We don't have the luxury of being single dimensional anymore. We can't limit ourselves to doing just one thing — no, we have to dabble here and there — and so it is inevitable that everything we use, too, needs to double up as something else. That's why we have those mobile phones that have cameras and music and the internet and practically everything else we may need short of our next meal — though we could get the recipes there in a crunch.

It stands to reason that we need multipurpose furniture as much as we need multipurpose gadgetry. And when we have limited living space, this conversion of one thing to another becomes all the more important. That kitchen shelf-cum-table-for-two will save around 33 steps a meal between the dining table and the stove and the bathtub-cum-scooped-out-lounger can finally give us a legitimate excuse for falling asleep in the bathroom!

Our humble home, unfortunately, doesn't have any of these sophisticated ‘combos' but in our typical unaesthetic style we've put our furniture to good use.

Like everything else we did, we started small and we started unknowingly. There was one stray day of clearing up and waiting to think of a place to dump the old newspapers. We balanced them at the bottom of the metal clothes rack, and then added the next day's newspapers to the pile until a week or so later it seemed the right place for the old newspapers to languish until they were sold as junk.

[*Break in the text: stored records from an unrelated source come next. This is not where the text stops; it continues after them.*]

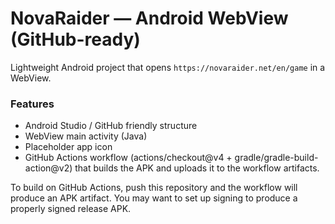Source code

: # NovaRaider — Android WebView (GitHub-ready)

Lightweight Android project that opens `https://novaraider.net/en/game` in a WebView.

### Features
- Android Studio / GitHub friendly structure
- WebView main activity (Java)
- Placeholder app icon
- GitHub Actions workflow (actions/checkout@v4 + gradle/gradle-build-action@v2)
  that builds the APK and uploads it to the workflow artifacts.

To build on GitHub Actions, push this repository and the workflow will produce an APK artifact.
You may want to set up signing to produce a properly signed release APK.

Everyone knows that we can't make one mistake and be done with it. Erring repeatedly is so much easier; so next, the plastic bags we needed to store (since we couldn't let those be cast into the unsuspecting environment) were pegged onto one of the convenient hooks on the same clothes rack. Congratulating ourselves and the manufacturer of these all-purpose clothes racks, we huffed and puffed and pulled and shoved and hey presto, there was place for one more set of odds and ends!

Honorary post

Then, worried at last that there'd no longer be place for clothes on the clothes rack, I put my foot down and thus saved one of our utility pieces from collapsing beneath the weight of what it should never have been forced to carry!

With full stops there, the problem of what to do with the other stray items in the house reared its ugly head. Tired of using my every creative cell trying to find a place for everything, I let the rest of the family have a free hand. Go figure it out yourself, I said, resigning from the honorary post of being the sole stowing machine of the family.

If only I'd known just how inventive they'd be!

Now when you enter our home, you need to watch where you rest your tired body. Before you sit down on the sofa you may need to check whether the dumb bells are hidden behind the cushion (convenient, considering that we'll be doing those biceps curls daily).

And when you want to lounge on the settee you find that you really can't put your feet up because the laundry is there, the ironed clothes are there, the iron is there — why move all that when we know that we'll need to grab something from there and iron out a few creases come the next day's morning rush?

Piles of this, bundles of that, you manoeuvre around our house as you would around an obstacle course, but none of us are worried.

Instead we contort a bit and pat ourselves on the back for putting our possessions to good use — every one of them doubling up as something else entirely than what they were meant to be!


Cheryl Rao is a journalist based in India.